The causal foundations of applied probability and statistics

TL;DR

This paper argues that realistic causal models are essential for statistical science, decision-making, and teaching, integrating causality with probability to unify various statistical foundations.

Contribution

It emphasizes the importance of formal causal models in statistical theory, practice, and education, bridging the gap between probability and causality.

Findings

Causality is fundamental to statistical decision-making.

Statistical foundations should incorporate causal models.

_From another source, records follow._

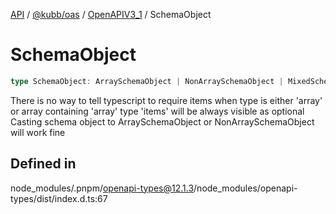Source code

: [API](../../../../../packages.md) / [@kubb/oas](../../../index.md) / [OpenAPIV3\_1](../index.md) / SchemaObject

# SchemaObject

```ts
type SchemaObject: ArraySchemaObject | NonArraySchemaObject | MixedSchemaObject;
```

There is no way to tell typescript to require items when type is either 'array' or array containing 'array' type
'items' will be always visible as optional
Casting schema object to ArraySchemaObject or NonArraySchemaObject will work fine

## Defined in

node\_modules/.pnpm/openapi-types@12.1.3/node\_modules/openapi-types/dist/index.d.ts:67
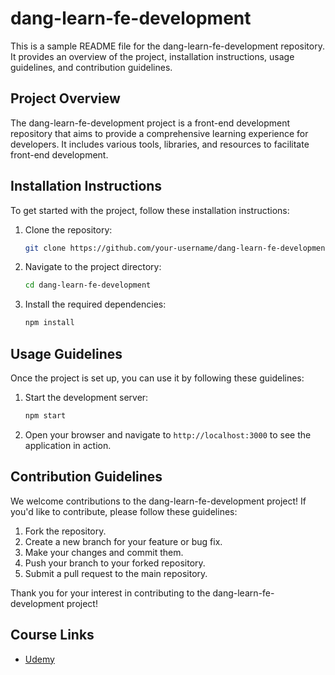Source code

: # dang-learn-fe-development

This is a sample README file for the dang-learn-fe-development repository. It provides an overview of the project, installation instructions, usage guidelines, and contribution guidelines.

## Project Overview

The dang-learn-fe-development project is a front-end development repository that aims to provide a comprehensive learning experience for developers. It includes various tools, libraries, and resources to facilitate front-end development.

## Installation Instructions

To get started with the project, follow these installation instructions:

1. Clone the repository:

   ```bash
   git clone https://github.com/your-username/dang-learn-fe-development.git
   ```

2. Navigate to the project directory:

   ```bash
   cd dang-learn-fe-development
   ```

3. Install the required dependencies:
   ```bash
   npm install
   ```

## Usage Guidelines

Once the project is set up, you can use it by following these guidelines:

1. Start the development server:

   ```bash
   npm start
   ```

2. Open your browser and navigate to `http://localhost:3000` to see the application in action.

## Contribution Guidelines

We welcome contributions to the dang-learn-fe-development project! If you'd like to contribute, please follow these guidelines:

1. Fork the repository.
2. Create a new branch for your feature or bug fix.
3. Make your changes and commit them.
4. Push your branch to your forked repository.
5. Submit a pull request to the main repository.

Thank you for your interest in contributing to the dang-learn-fe-development project!

## Course Links

- [Udemy](https://www.udemy.com/course/full-stack-crash-course/)
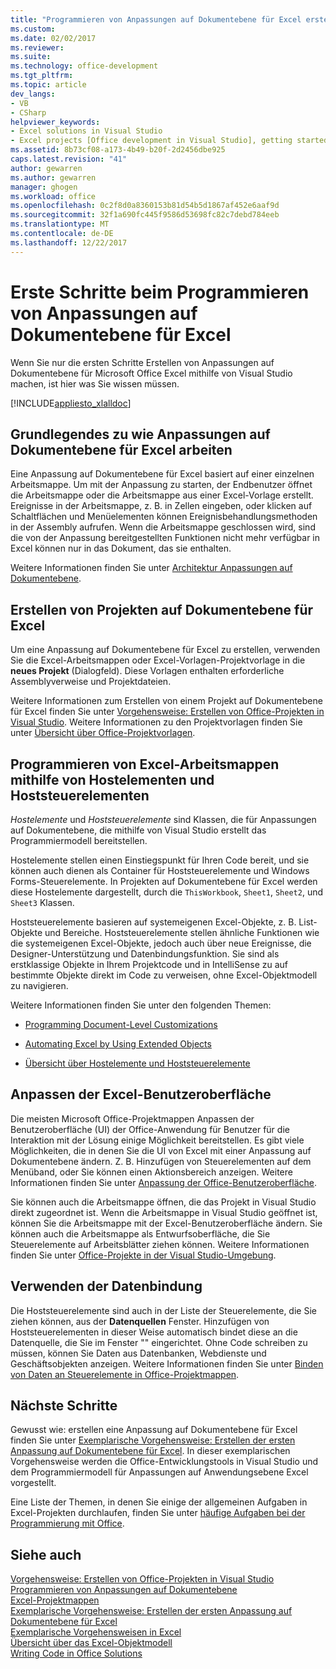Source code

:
 ```yaml
---
title: "Programmieren von Anpassungen auf Dokumentebene für Excel erste Schritte | Microsoft Docs"
ms.custom: 
ms.date: 02/02/2017
ms.reviewer: 
ms.suite: 
ms.technology: office-development
ms.tgt_pltfrm: 
ms.topic: article
dev_langs:
- VB
- CSharp
helpviewer_keywords:
- Excel solutions in Visual Studio
- Excel projects [Office development in Visual Studio], getting started
ms.assetid: 8b73cf08-a173-4b49-b20f-2d2456dbe925
caps.latest.revision: "41"
author: gewarren
ms.author: gewarren
manager: ghogen
ms.workload: office
ms.openlocfilehash: 0c2f8d0a8360153b81d54b5d1867af452e6aaf9d
ms.sourcegitcommit: 32f1a690fc445f9586d53698fc82c7debd784eeb
ms.translationtype: MT
ms.contentlocale: de-DE
ms.lasthandoff: 12/22/2017
---
```

# <a name="getting-started-programming-document-level-customizations-for-excel"></a>Erste Schritte beim Programmieren von Anpassungen auf Dokumentebene für Excel
  Wenn Sie nur die ersten Schritte Erstellen von Anpassungen auf Dokumentebene für Microsoft Office Excel mithilfe von Visual Studio machen, ist hier was Sie wissen müssen.  
  
 [!INCLUDE[appliesto_xlalldoc](../vsto/includes/appliesto-xlalldoc-md.md)]  
  
## <a name="understanding-how-document-level-customizations-for-excel-work"></a>Grundlegendes zu wie Anpassungen auf Dokumentebene für Excel arbeiten  
 Eine Anpassung auf Dokumentebene für Excel basiert auf einer einzelnen Arbeitsmappe. Um mit der Anpassung zu starten, der Endbenutzer öffnet die Arbeitsmappe oder die Arbeitsmappe aus einer Excel-Vorlage erstellt. Ereignisse in der Arbeitsmappe, z. B. in Zellen eingeben, oder klicken auf Schaltflächen und Menüelementen können Ereignisbehandlungsmethoden in der Assembly aufrufen. Wenn die Arbeitsmappe geschlossen wird, sind die von der Anpassung bereitgestellten Funktionen nicht mehr verfügbar in Excel können nur in das Dokument, das sie enthalten.  
  
 Weitere Informationen finden Sie unter [Architektur Anpassungen auf Dokumentebene](../vsto/architecture-of-document-level-customizations.md).  
  
## <a name="creating-document-level-projects-for-excel"></a>Erstellen von Projekten auf Dokumentebene für Excel  
 Um eine Anpassung auf Dokumentebene für Excel zu erstellen, verwenden Sie die Excel-Arbeitsmappen oder Excel-Vorlagen-Projektvorlage in die **neues Projekt** (Dialogfeld). Diese Vorlagen enthalten erforderliche Assemblyverweise und Projektdateien.  
  
 Weitere Informationen zum Erstellen von einem Projekt auf Dokumentebene für Excel finden Sie unter [Vorgehensweise: Erstellen von Office-Projekten in Visual Studio](../vsto/how-to-create-office-projects-in-visual-studio.md). Weitere Informationen zu den Projektvorlagen finden Sie unter [Übersicht über Office-Projektvorlagen](../vsto/office-project-templates-overview.md).  
  
## <a name="programming-excel-workbooks-by-using-host-items-and-host-controls"></a>Programmieren von Excel-Arbeitsmappen mithilfe von Hostelementen und Hoststeuerelementen  
 *Hostelemente* und *Hoststeuerelemente* sind Klassen, die für Anpassungen auf Dokumentebene, die mithilfe von Visual Studio erstellt das Programmiermodell bereitstellen.  
  
 Hostelemente stellen einen Einstiegspunkt für Ihren Code bereit, und sie können auch dienen als Container für Hoststeuerelemente und Windows Forms-Steuerelemente. In Projekten auf Dokumentebene für Excel werden diese Hostelemente dargestellt, durch die `ThisWorkbook`, `Sheet1`, `Sheet2`, und `Sheet3` Klassen.  
  
 Hoststeuerelemente basieren auf systemeigenen Excel-Objekte, z. B. List-Objekte und Bereiche. Hoststeuerelemente stellen ähnliche Funktionen wie die systemeigenen Excel-Objekte, jedoch auch über neue Ereignisse, die Designer-Unterstützung und Datenbindungsfunktion. Sie sind als erstklassige Objekte in Ihrem Projektcode und in IntelliSense zu auf bestimmte Objekte direkt im Code zu verweisen, ohne Excel-Objektmodell zu navigieren.  
  
 Weitere Informationen finden Sie unter den folgenden Themen:  
  
-   [Programming Document-Level Customizations](../vsto/programming-document-level-customizations.md)  
  
-   [Automating Excel by Using Extended Objects](../vsto/automating-excel-by-using-extended-objects.md)  
  
-   [Übersicht über Hostelemente und Hoststeuerelemente](../vsto/host-items-and-host-controls-overview.md)  
  
## <a name="customizing-the-user-interface-of-excel"></a>Anpassen der Excel-Benutzeroberfläche  
 Die meisten Microsoft Office-Projektmappen Anpassen der Benutzeroberfläche (UI) der Office-Anwendung für Benutzer für die Interaktion mit der Lösung einige Möglichkeit bereitstellen. Es gibt viele Möglichkeiten, die in denen Sie die UI von Excel mit einer Anpassung auf Dokumentebene ändern. Z. B. Hinzufügen von Steuerelementen auf dem Menüband, oder Sie können einen Aktionsbereich anzeigen. Weitere Informationen finden Sie unter [Anpassung der Office-Benutzeroberfläche](../vsto/office-ui-customization.md).  
  
 Sie können auch die Arbeitsmappe öffnen, die das Projekt in Visual Studio direkt zugeordnet ist. Wenn die Arbeitsmappe in Visual Studio geöffnet ist, können Sie die Arbeitsmappe mit der Excel-Benutzeroberfläche ändern. Sie können auch die Arbeitsmappe als Entwurfsoberfläche, die Sie Steuerelemente auf Arbeitsblätter ziehen können. Weitere Informationen finden Sie unter [Office-Projekte in der Visual Studio-Umgebung](../vsto/office-projects-in-the-visual-studio-environment.md).  
  
## <a name="using-data-binding"></a>Verwenden der Datenbindung  
 Die Hoststeuerelemente sind auch in der Liste der Steuerelemente, die Sie ziehen können, aus der **Datenquellen** Fenster. Hinzufügen von Hoststeuerelementen in dieser Weise automatisch bindet diese an die Datenquelle, die Sie im Fenster "" eingerichtet. Ohne Code schreiben zu müssen, können Sie Daten aus Datenbanken, Webdienste und Geschäftsobjekten anzeigen. Weitere Informationen finden Sie unter [Binden von Daten an Steuerelemente in Office-Projektmappen](../vsto/binding-data-to-controls-in-office-solutions.md).  
  
## <a name="next-steps"></a>Nächste Schritte  
 Gewusst wie: erstellen eine Anpassung auf Dokumentebene für Excel finden Sie unter [Exemplarische Vorgehensweise: Erstellen der ersten Anpassung auf Dokumentebene für Excel](../vsto/walkthrough-creating-your-first-document-level-customization-for-excel.md). In dieser exemplarischen Vorgehensweise werden die Office-Entwicklungstools in Visual Studio und dem Programmiermodell für Anpassungen auf Anwendungsebene Excel vorgestellt.  
  
 Eine Liste der Themen, in denen Sie einige der allgemeinen Aufgaben in Excel-Projekten durchlaufen, finden Sie unter [häufige Aufgaben bei der Programmierung mit Office](../vsto/common-tasks-in-office-programming.md).  
  
## <a name="see-also"></a>Siehe auch  
 [Vorgehensweise: Erstellen von Office-Projekten in Visual Studio](../vsto/how-to-create-office-projects-in-visual-studio.md)   
 [Programmieren von Anpassungen auf Dokumentebene](../vsto/programming-document-level-customizations.md)   
 [Excel-Projektmappen](../vsto/excel-solutions.md)   
 [Exemplarische Vorgehensweise: Erstellen der ersten Anpassung auf Dokumentebene für Excel](../vsto/walkthrough-creating-your-first-document-level-customization-for-excel.md)   
 [Exemplarische Vorgehensweisen in Excel](../vsto/walkthroughs-using-excel.md)   
 [Übersicht über das Excel-Objektmodell](../vsto/excel-object-model-overview.md)   
 [Writing Code in Office Solutions](../vsto/writing-code-in-office-solutions.md)  
  
  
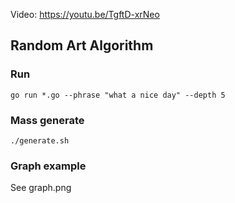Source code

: Video: https://youtu.be/TgftD-xrNeo

## Random Art Algorithm

### Run

```
go run *.go --phrase "what a nice day" --depth 5
```

### Mass generate

```
./generate.sh
```

### Graph example

See graph.png
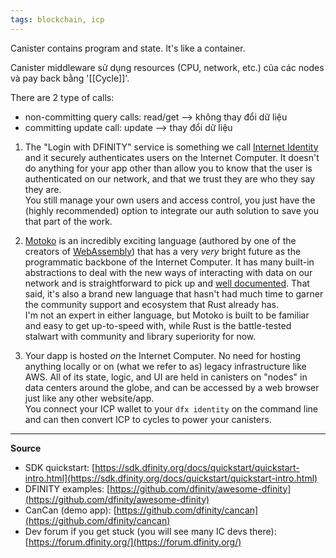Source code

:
 ```yaml
---
tags: blockchain, icp
---
```


Canister contains program and state. It's like a container.

Canister middleware sử dụng resources (CPU, network, etc.) của các nodes và pay back bằng '[[Cycle]]'.

There are 2 type of calls:
- non-committing query calls: read/get --> không thay đổi dữ liệu
- committing update call: update --> thay đổi dữ liệu

1.  The "Login with DFINITY" service is something we call [Internet Identity](https://sdk.dfinity.org/docs/ic-identity-guide/what-is-ic-identity.html) and it securely authenticates users on the Internet Computer. It doesn't do anything for your app other than allow you to know that the user is authenticated on our network, and that we trust they are who they say they are.  
    You still manage your own users and access control, you just have the (highly recommended) option to integrate our auth solution to save you that part of the work.
    
2.  [Motoko](https://stackoverflow.blog/2020/08/24/motoko-the-language-that-turns-the-web-into-a-computer/) is an incredibly exciting language (authored by one of the creators of [WebAssembly](https://developer.mozilla.org/en-US/docs/WebAssembly)) that has a very _very_ bright future as the programmatic backbone of the Internet Computer. It has many built-in abstractions to deal with the new ways of interacting with data on our network and is straightforward to pick up and [well documented](https://sdk.dfinity.org/docs/language-guide/motoko.html). That said, it's also a brand new language that hasn't had much time to garner the community support and ecosystem that Rust already has.  
    I'm not an expert in either language, but Motoko is built to be familiar and easy to get up-to-speed with, while Rust is the battle-tested stalwart with community and library superiority for now.
    
3.  Your dapp is hosted _on_ the Internet Computer. No need for hosting anything locally or on (what we refer to as) legacy infrastructure like AWS. All of its state, logic, and UI are held in canisters on "nodes" in data centers around the globe, and can be accessed by a web browser just like any other website/app.  
    You connect your ICP wallet to your `dfx identity` on the command line and can then convert ICP to cycles to power your canisters.
    
---

**Source**
-   SDK quickstart: [https://sdk.dfinity.org/docs/quickstart/quickstart-intro.html](https://sdk.dfinity.org/docs/quickstart/quickstart-intro.html)
-   DFINITY examples: [https://github.com/dfinity/awesome-dfinity](https://github.com/dfinity/awesome-dfinity)
-   CanCan (demo app): [https://github.com/dfinity/cancan](https://github.com/dfinity/cancan)
-   Dev forum if you get stuck (you will see many IC devs there): [https://forum.dfinity.org/](https://forum.dfinity.org/)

A broader information-processing framework unifies different statistical paradigms.

Abstract

Statistical science (as opposed to mathematical statistics) involves far more than probability theory, for it requires realistic causal models of data generators - even for purely descriptive goals. Statistical decision theory requires more causality: Rational decisions are actions taken to minimize costs while maximizing benefits, and thus require explication of causes of loss and gain. Competent statistical practice thus integrates logic, context, and probability into scientific inference and decision using narratives filled with causality. This reality was seen and accounted for intuitively by the founders of modern statistics, but was not well recognized in the ensuing statistical theory (which focused instead on the causally inert properties of probability measures). Nonetheless, both statistical foundations and basic statistics can and should be taught using formal causal models. The causal view of statistical science fits within a broader information-processing framework which illuminates and unifies frequentist, Bayesian, and related probability-based foundations of statistics. Causality theory can thus be seen as a key component connecting computation to contextual information, not extra-statistical but instead essential for sound statistical training and applications.